Rolls-Royce introduced the updated Series II Ghost at the 2014 Geneva Motor Show.

Visual changes over the Series I Ghost include re-sculpted headlights, and unbroken daytime running lights. The Series II also gained a tapered 'wake channel' on the bonnet, emanating from the Spirit of Ecstasy's wings. Chrome inserts were added to the front air intakes, which had been enlarged so as to feed more cooling air to the front brakes. The bumpers were also subtly revised, while the side character line Rolls-Royce calls a "waft line" was slanted further forward. New alloy wheel and colour options were also offered. Like the 2009 Ghost, the 2014 Ghost Series II was designed by Andreas Thurner.
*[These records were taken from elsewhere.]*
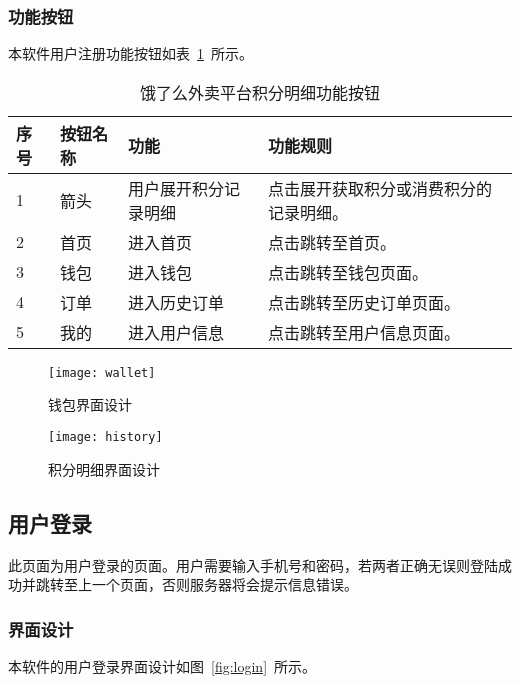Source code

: \subsubsection{功能按钮}
本软件用户注册功能按钮如表~\ref{tab:table9}~所示。
\begin{table}[htbp]
    \caption{饿了么外卖平台积分明细功能按钮}\label{tab:table9}
    \vspace{0.5em}\wuhao
    \begin{tabularx}{\textwidth}{lllX}
    \toprule[1.5pt]
    序号 & 按钮名称 & 功能 & 功能规则 \\ 
    \midrule[1pt]
    1 & 箭头 & 用户展开积分记录明细 & 点击展开获取积分或消费积分的记录明细。 \\
    2 & 首页 & 进入首页 & 点击跳转至首页。 \\
    3 & 钱包 & 进入钱包 & 点击跳转至钱包页面。 \\
    4 & 订单 & 进入历史订单 & 点击跳转至历史订单页面。 \\
    5 & 我的 & 进入用户信息 & 点击跳转至用户信息页面。 \\
\bottomrule[1.5pt]
\end{tabularx}
\vspace{\baselineskip}
\end{table}
\begin{figure}[htbp]
    \centering
    \begin{minipage}{0.4\textwidth}
    \centering
    \texttt{[image: wallet]}
    \caption{钱包界面设计}\label{fig:wallet}
    \end{minipage}
    \begin{minipage}{0.4\textwidth}
    \centering
    \texttt{[image: history]}
    \caption{积分明细界面设计}\label{fig:history}
    \end{minipage}
    \vspace{\baselineskip}
\end{figure}

\subsection{用户登录}
此页面为用户登录的页面。用户需要输入手机号和密码，若两者正确无误则登陆成功并跳转至上一个页面，否则服务器将会提示信息错误。
\subsubsection{界面设计}
本软件的用户登录界面设计如图~\ref{fig:login}~所示。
On the inside, Rolls-Royce fitted redesigned front seats, and reangled the rear seats so as to allow for easier communication with other passengers. The clock fascia and instrument dials gained polished metal chaplets that evoke premium watch design. Natural grain leather could now be fitted to the A and C pillars, and two new veneers became available.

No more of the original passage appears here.